Wooster in 1870
When the University of Wooster opened its doors in 1870, the town of Wooster was not the large town it is today. The population was less than 2,000 families, and there were no paved roads leading downtown.1 Wooster was largely self-sufficient, only manufacturing and growing enough to provide to the needs of the town and surrounding district.2 With the arrival of the new schools in Wooster (both the new Presbyterian University and the Agricultural Research Station), however, the townspeople were optimistic that the new students and professors would increase the commerce of the town. They looked to Ann Arbor, MI and the University of Michigan as a reference for their expectations – hundreds of students flooding into Wooster would need lodging, a sewage system, and railroads connecting Wooster to Pittsburgh and Chicago.3 However, the townspeople were headed for disappointment.
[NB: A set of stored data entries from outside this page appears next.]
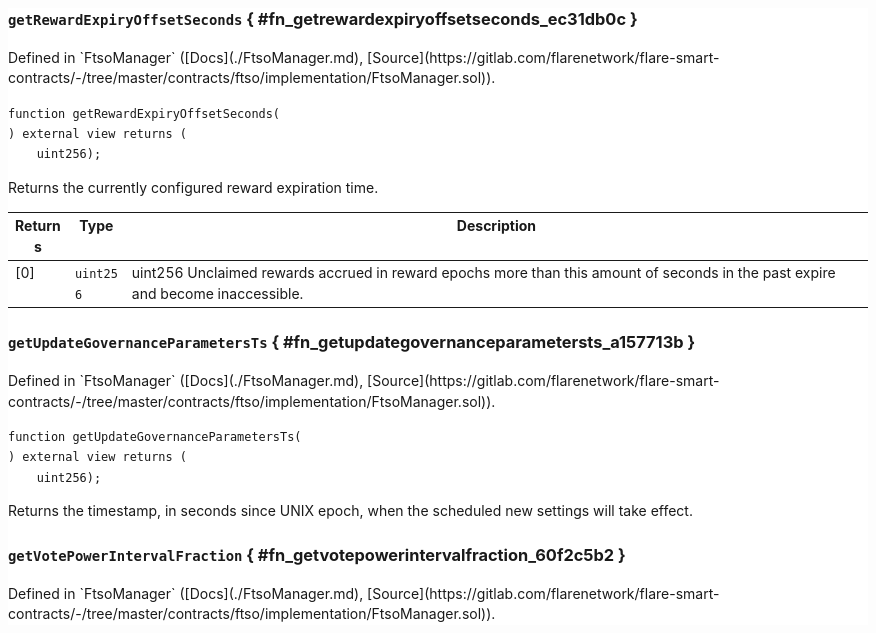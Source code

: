 <div class="api-node" markdown>

### `getRewardExpiryOffsetSeconds` { #fn_getrewardexpiryoffsetseconds_ec31db0c }

<div class="api-node-source" markdown>
Defined in `FtsoManager` ([Docs](./FtsoManager.md), [Source](https://gitlab.com/flarenetwork/flare-smart-contracts/-/tree/master/contracts/ftso/implementation/FtsoManager.sol)).
</div>

<div class="api-node-internal" markdown>

```solidity
function getRewardExpiryOffsetSeconds(
) external view returns (
    uint256);
```

Returns the currently configured reward expiration time.

| Returns | Type | Description |
| ------- | ---- | ----------- |
| [0] | `uint256` | uint256 Unclaimed rewards accrued in reward epochs more than this amount of seconds in the past expire and become inaccessible. |
</div>
</div>

<div class="api-node" markdown>

### `getUpdateGovernanceParametersTs` { #fn_getupdategovernanceparametersts_a157713b }

<div class="api-node-source" markdown>
Defined in `FtsoManager` ([Docs](./FtsoManager.md), [Source](https://gitlab.com/flarenetwork/flare-smart-contracts/-/tree/master/contracts/ftso/implementation/FtsoManager.sol)).
</div>

<div class="api-node-internal" markdown>

```solidity
function getUpdateGovernanceParametersTs(
) external view returns (
    uint256);
```

Returns the timestamp, in seconds since UNIX epoch, when the scheduled new settings
will take effect.

</div>
</div>

<div class="api-node" markdown>

### `getVotePowerIntervalFraction` { #fn_getvotepowerintervalfraction_60f2c5b2 }

<div class="api-node-source" markdown>
Defined in `FtsoManager` ([Docs](./FtsoManager.md), [Source](https://gitlab.com/flarenetwork/flare-smart-contracts/-/tree/master/contracts/ftso/implementation/FtsoManager.sol)).
</div>
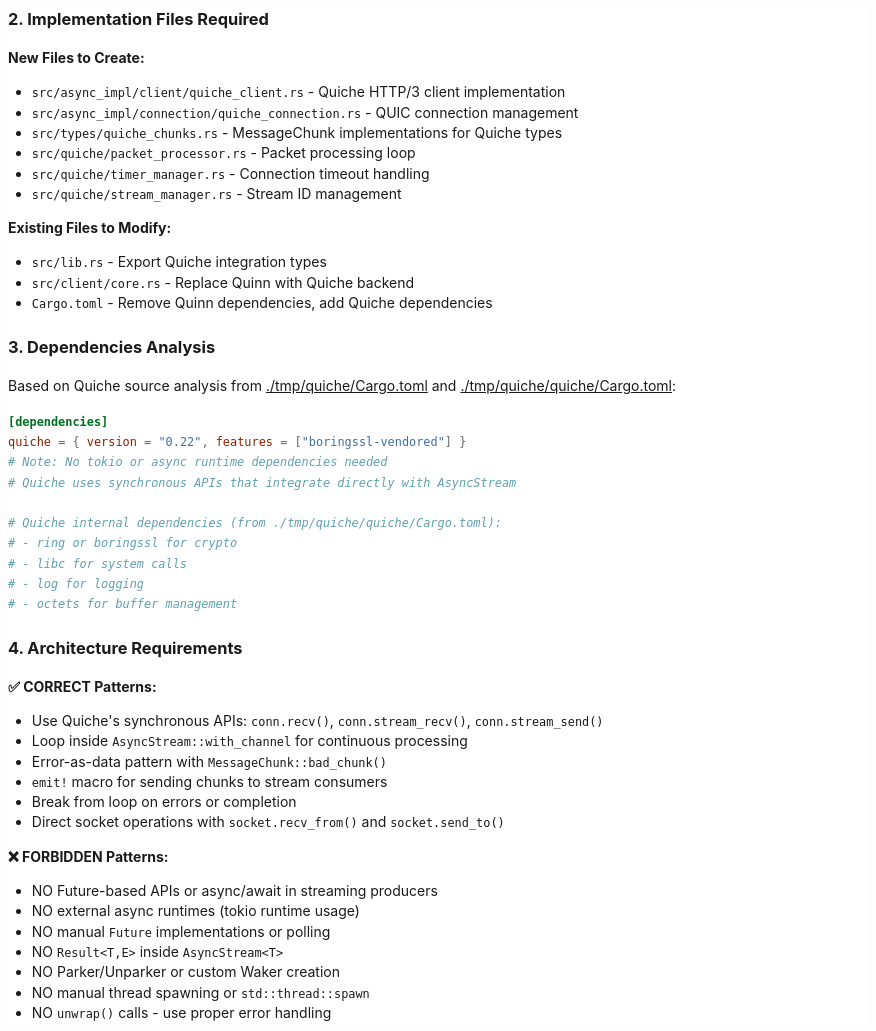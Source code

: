 ### 2. Implementation Files Required

**New Files to Create:**

- `src/async_impl/client/quiche_client.rs` - Quiche HTTP/3 client implementation
- `src/async_impl/connection/quiche_connection.rs` - QUIC connection management
- `src/types/quiche_chunks.rs` - MessageChunk implementations for Quiche types
- `src/quiche/packet_processor.rs` - Packet processing loop
- `src/quiche/timer_manager.rs` - Connection timeout handling
- `src/quiche/stream_manager.rs` - Stream ID management

**Existing Files to Modify:**

- `src/lib.rs` - Export Quiche integration types
- `src/client/core.rs` - Replace Quinn with Quiche backend
- `Cargo.toml` - Remove Quinn dependencies, add Quiche dependencies

### 3. Dependencies Analysis

Based on Quiche source analysis from [./tmp/quiche/Cargo.toml](./tmp/quiche/Cargo.toml) and [./tmp/quiche/quiche/Cargo.toml](./tmp/quiche/quiche/Cargo.toml):

```toml
[dependencies]
quiche = { version = "0.22", features = ["boringssl-vendored"] }
# Note: No tokio or async runtime dependencies needed
# Quiche uses synchronous APIs that integrate directly with AsyncStream

# Quiche internal dependencies (from ./tmp/quiche/quiche/Cargo.toml):
# - ring or boringssl for crypto
# - libc for system calls
# - log for logging
# - octets for buffer management
```

### 4. Architecture Requirements

**✅ CORRECT Patterns:**

- Use Quiche's synchronous APIs: `conn.recv()`, `conn.stream_recv()`, `conn.stream_send()`
- Loop inside `AsyncStream::with_channel` for continuous processing
- Error-as-data pattern with `MessageChunk::bad_chunk()`
- `emit!` macro for sending chunks to stream consumers
- Break from loop on errors or completion
- Direct socket operations with `socket.recv_from()` and `socket.send_to()`

**❌ FORBIDDEN Patterns:**

- NO Future-based APIs or async/await in streaming producers
- NO external async runtimes (tokio runtime usage)
- NO manual `Future` implementations or polling
- NO `Result<T,E>` inside `AsyncStream<T>`
- NO Parker/Unparker or custom Waker creation
- NO manual thread spawning or `std::thread::spawn`
- NO `unwrap()` calls - use proper error handling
The complete count of students registered for classes in the fall of 1870 at the University of Wooster was a meager thirty-four.4 These first University of Wooster students were an odd bunch: nearly all were older than the average student, half of the first years came from a farming background and five had their education interrupted by the Civil War. When the school’s population jumped to 170 students in its third year, it is likely that the town finally started reaping the rewards they had anticipated when opening the school.5
1 US Census Bureau, Census of Population and Housing, June 1, 1870, census.gov.
2 Lucy Notestein, Wooster of the Middle West Volume One 1866-1910 (Kent, OH: Kent State University Press, 1971), 12.
3 Ibid., 42.
4 University of Wooster Catalog, Wooster, OH, 1870.